Could you output each line of the data that follows exactly?
------------------------
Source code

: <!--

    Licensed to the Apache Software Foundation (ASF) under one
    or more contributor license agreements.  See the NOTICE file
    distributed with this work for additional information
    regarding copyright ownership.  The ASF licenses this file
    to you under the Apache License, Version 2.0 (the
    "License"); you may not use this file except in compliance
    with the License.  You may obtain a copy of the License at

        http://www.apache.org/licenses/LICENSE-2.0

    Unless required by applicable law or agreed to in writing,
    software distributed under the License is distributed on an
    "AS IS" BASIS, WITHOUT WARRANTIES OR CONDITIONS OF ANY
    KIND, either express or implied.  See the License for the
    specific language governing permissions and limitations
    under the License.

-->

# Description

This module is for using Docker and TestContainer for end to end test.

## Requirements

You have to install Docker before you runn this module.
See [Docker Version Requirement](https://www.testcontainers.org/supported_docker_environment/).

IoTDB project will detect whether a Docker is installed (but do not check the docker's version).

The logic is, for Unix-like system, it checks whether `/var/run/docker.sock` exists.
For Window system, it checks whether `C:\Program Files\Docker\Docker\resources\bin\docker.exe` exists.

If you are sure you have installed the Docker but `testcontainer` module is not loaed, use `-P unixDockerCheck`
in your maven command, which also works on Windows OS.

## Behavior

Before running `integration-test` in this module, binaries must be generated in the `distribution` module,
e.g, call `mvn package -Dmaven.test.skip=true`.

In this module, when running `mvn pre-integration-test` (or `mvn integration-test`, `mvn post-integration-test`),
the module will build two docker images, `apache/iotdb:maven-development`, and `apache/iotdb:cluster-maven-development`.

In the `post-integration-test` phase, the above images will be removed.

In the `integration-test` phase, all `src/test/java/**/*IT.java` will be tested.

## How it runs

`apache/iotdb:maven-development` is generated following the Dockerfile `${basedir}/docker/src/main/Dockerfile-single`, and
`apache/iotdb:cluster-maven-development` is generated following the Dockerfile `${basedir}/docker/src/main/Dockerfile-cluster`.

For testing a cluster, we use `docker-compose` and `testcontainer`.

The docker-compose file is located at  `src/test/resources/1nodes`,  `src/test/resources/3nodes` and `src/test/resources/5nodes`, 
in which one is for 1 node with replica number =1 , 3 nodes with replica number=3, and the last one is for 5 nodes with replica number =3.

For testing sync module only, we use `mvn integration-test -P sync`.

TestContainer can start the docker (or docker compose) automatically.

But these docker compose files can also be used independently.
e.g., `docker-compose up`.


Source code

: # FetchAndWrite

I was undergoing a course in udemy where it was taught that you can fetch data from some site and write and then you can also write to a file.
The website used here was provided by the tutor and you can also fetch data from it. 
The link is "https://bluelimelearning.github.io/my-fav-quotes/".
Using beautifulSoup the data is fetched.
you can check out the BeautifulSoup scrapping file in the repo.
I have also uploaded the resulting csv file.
------------------------
:: Response box ::
Source code

: <!--

    Licensed to the Apache Software Foundation (ASF) under one
    or more contributor license agreements.  See the NOTICE file
    distributed with this work for additional information
    regarding copyright ownership.  The ASF licenses this file
    to you under the Apache License, Version 2.0 (the
    "License"); you may not use this file except in compliance
    with the License.  You may obtain a copy of the License at

        http://www.apache.org/licenses/LICENSE-2.0

    Unless required by applicable law or agreed to in writing,
    software distributed under the License is distributed on an
    "AS IS" BASIS, WITHOUT WARRANTIES OR CONDITIONS OF ANY
    KIND, either express or implied.  See the License for the
    specific language governing permissions and limitations
    under the License.

-->

# Description

This module is for using Docker and TestContainer for end to end test.

## Requirements

You have to install Docker before you runn this module.
See [Docker Version Requirement](https://www.testcontainers.org/supported_docker_environment/).

IoTDB project will detect whether a Docker is installed (but do not check the docker's version).

The logic is, for Unix-like system, it checks whether `/var/run/docker.sock` exists.
For Window system, it checks whether `C:\Program Files\Docker\Docker\resources\bin\docker.exe` exists.

If you are sure you have installed the Docker but `testcontainer` module is not loaed, use `-P unixDockerCheck`
in your maven command, which also works on Windows OS.

## Behavior

Before running `integration-test` in this module, binaries must be generated in the `distribution` module,
e.g, call `mvn package -Dmaven.test.skip=true`.

In this module, when running `mvn pre-integration-test` (or `mvn integration-test`, `mvn post-integration-test`),
the module will build two docker images, `apache/iotdb:maven-development`, and `apache/iotdb:cluster-maven-development`.

In the `post-integration-test` phase, the above images will be removed.

In the `integration-test` phase, all `src/test/java/**/*IT.java` will be tested.

## How it runs

`apache/iotdb:maven-development` is generated following the Dockerfile `${basedir}/docker/src/main/Dockerfile-single`, and
`apache/iotdb:cluster-maven-development` is generated following the Dockerfile `${basedir}/docker/src/main/Dockerfile-cluster`.

For testing a cluster, we use `docker-compose` and `testcontainer`.

The docker-compose file is located at  `src/test/resources/1nodes`,  `src/test/resources/3nodes` and `src/test/resources/5nodes`, 
in which one is for 1 node with replica number =1 , 3 nodes with replica number=3, and the last one is for 5 nodes with replica number =3.

For testing sync module only, we use `mvn integration-test -P sync`.

TestContainer can start the docker (or docker compose) automatically.

But these docker compose files can also be used independently.
e.g., `docker-compose up`.


Source code

: # FetchAndWrite

I was undergoing a course in udemy where it was taught that you can fetch data from some site and write and then you can also write to a file.
The website used here was provided by the tutor and you can also fetch data from it. 
The link is "https://bluelimelearning.github.io/my-fav-quotes/".
Using beautifulSoup the data is fetched.
you can check out the BeautifulSoup scrapping file in the repo.
I have also uploaded the resulting csv file.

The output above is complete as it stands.